All past evidence shows that the Commission’s approach actually stifles innovation, inhibits competition, is massively expensive and requires everlasting state/consumer subsidies. This is the antithesis of total football; an anything-but-beautiful game.
Some 99% of the UK energy market is dominated by the Big 6. The competitive space for clean energy, at the margins of this market, has always been squeezed and disadvantaged. Anyone trying to negotiate a Power Purchase Agreement (PPA) -supplying energy to the big producers – knows two things for certain: the price they will be offered is pitiful, and the Big Guys will insist on transferring all the risks and costs onto the small guys.
In this sort of game, brute power wins every time. The more uplifting game gets trampled on, and spectators end up paying a high price for a whole load of crap. Even FIFA would not get away with what the EU now proposes.
Big Energy’s ‘life after death’ lifeline
The logic behind the EU’s anti-competitive lifeline is, however, frighteningly clear. Europe’s big Utilities face an existential crisis. For the last decade, most have found that financial markets no longer believe their companies are worth investing in. Most of the big Utilities have turned to nation states for increasing levels of public subsidy and tax allowances. Britain’s Coalition government leads the pack of biddable suckers, willing to throw insane amounts of money at an unsustainable past in preference to a more sustainable future.
An NHS for Big Energy has emerged. Huge amounts of cash transfusions are pumped in daily to keep the old buffers alive. The public is asked to do so, not to facilitate a dignified death but in response to a deeper (but manufactured) fear. It is the claim by Big Energy that “If our lights go out, yours will too”.
Old energy may not work any more.
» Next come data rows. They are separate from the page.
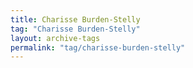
 ```yaml
---
title: Charisse Burden-Stelly
tag: "Charisse Burden-Stelly"
layout: archive-tags
permalink: "tag/charisse-burden-stelly"
---
```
It may be killing the planet. But the life support (cash) machines must be kept running… if only to keep the shareholders happy.
Rediscovering the beautiful game
Renewable energy threatens the very lifeblood of this corporate welfare state.
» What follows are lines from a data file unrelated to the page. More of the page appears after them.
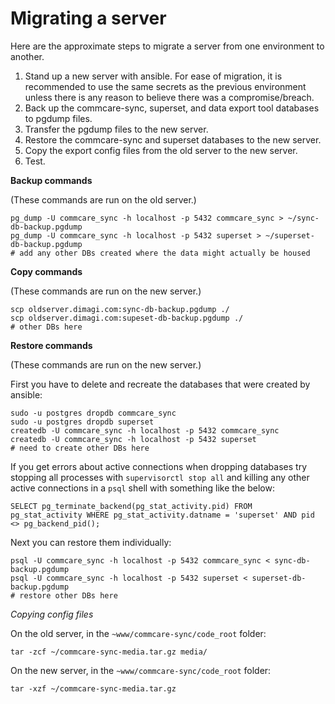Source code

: Migrating a server
==================

Here are the approximate steps to migrate a server from one environment to another.

1. Stand up a new server with ansible. For ease of migration, 
   it is recommended to use the same secrets as the previous environment unless there 
   is any reason to believe there was a compromise/breach. 
2. Back up the commcare-sync, superset, and data export tool databases to pgdump files.
3. Transfer the pgdump files to the new server.
4. Restore the commcare-sync and superset databases to the new server.
5. Copy the export config files from the old server to the new server.
6. Test.

**Backup commands**

(These commands are run on the old server.)

```
pg_dump -U commcare_sync -h localhost -p 5432 commcare_sync > ~/sync-db-backup.pgdump
pg_dump -U commcare_sync -h localhost -p 5432 superset > ~/superset-db-backup.pgdump
# add any other DBs created where the data might actually be housed
```

**Copy commands**

(These commands are run on the new server.)

```
scp oldserver.dimagi.com:sync-db-backup.pgdump ./
scp oldserver.dimagi.com:supeset-db-backup.pgdump ./
# other DBs here
```

**Restore commands**

(These commands are run on the new server.)

First you have to delete and recreate the databases that were created by ansible:

```
sudo -u postgres dropdb commcare_sync
sudo -u postgres dropdb superset
createdb -U commcare_sync -h localhost -p 5432 commcare_sync
createdb -U commcare_sync -h localhost -p 5432 superset
# need to create other DBs here
```

If you get errors about active connections when dropping databases try stopping all processes 
with `supervisorctl stop all` and killing any other active connections in a `psql` shell with something like the below:

```
SELECT pg_terminate_backend(pg_stat_activity.pid) FROM pg_stat_activity WHERE pg_stat_activity.datname = 'superset' AND pid <> pg_backend_pid();
```

Next you can restore them individually:

```
psql -U commcare_sync -h localhost -p 5432 commcare_sync < sync-db-backup.pgdump 
psql -U commcare_sync -h localhost -p 5432 superset < superset-db-backup.pgdump 
# restore other DBs here
```

*Copying config files*

On the old server, in the `~www/commcare-sync/code_root` folder:
```
tar -zcf ~/commcare-sync-media.tar.gz media/
```

On the new server, in the `~www/commcare-sync/code_root` folder:

```
tar -xzf ~/commcare-sync-media.tar.gz
```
If energy market rules were changed – in favour of passing the ball, supporting each other and investing in a new generation of creative talent – people might turn their backs on the kick-and-run generation of power producers.
We might want to sell ‘less’ consumption rather than more, by not throwing the (avoidable energy losses) ball away so often. We might want to do a Brazil, Italy, Germany or Spain and learn the skills of short passing (in local Grids) to save energy. We might want to play the game for the team (and the public) rather than for distant shareholders.
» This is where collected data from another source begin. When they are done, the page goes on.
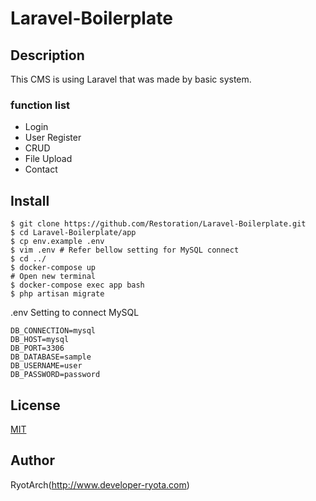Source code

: # Laravel-Boilerplate

## Description  
This CMS is using Laravel that was made by basic system.

### function list  
- Login
- User Register
- CRUD
- File Upload
- Contact

## Install  
```
$ git clone https://github.com/Restoration/Laravel-Boilerplate.git
$ cd Laravel-Boilerplate/app
$ cp env.example .env
$ vim .env # Refer bellow setting for MySQL connect
$ cd ../
$ docker-compose up
# Open new terminal
$ docker-compose exec app bash 
$ php artisan migrate
```

.env Setting to connect MySQL
```
DB_CONNECTION=mysql
DB_HOST=mysql
DB_PORT=3306
DB_DATABASE=sample
DB_USERNAME=user
DB_PASSWORD=password
```

## License  
[MIT](https://github.com/Restoration/Laravel-Boilerplate/blob/master/LICENSE)

## Author  
RyotArch(http://www.developer-ryota.com)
We might also grasp that (in a warming climate) saving energy, managing its use more intelligently and being able to quickly come to each other’s support, may be the key to what the beautiful game is really about. Some will call this football. Some will see it as a metaphor for the planet.
For me, it begins – right now – with a political movement willing to show the Competition Commission the Red Card. We need rules that the future can live by rather than the past live off. And we need Leaders who do not pose for newspapers as the next Ronaldo, Messi or Suarez.
Politics needs a Pirlo, someone with vision; someone who can weave today’s emerging talents/technologies into a more intricate web; someone who understands that most of tomorrow’s answers will be found within the effortless grace of passing the ball, rather than just hoofing it.
Without this, the game is lost.
Alan Simpson is a freelance writer, campaigner and consultant on Energy and Climate policies. For 18 years Alan was the MP for Nottingham South, with a track record of work on fuel poverty and the shift into a renewable energy generation. He was the architect of ‘feed-in-tariff’ amendments in the Energy Act 2008. In 2010, he left parliament to concentrate on bringing some version of Germany’s Energiewende programme in as the bedrock of UK energy thinking, and on linking this into a broader European/international vision of a sustainable future.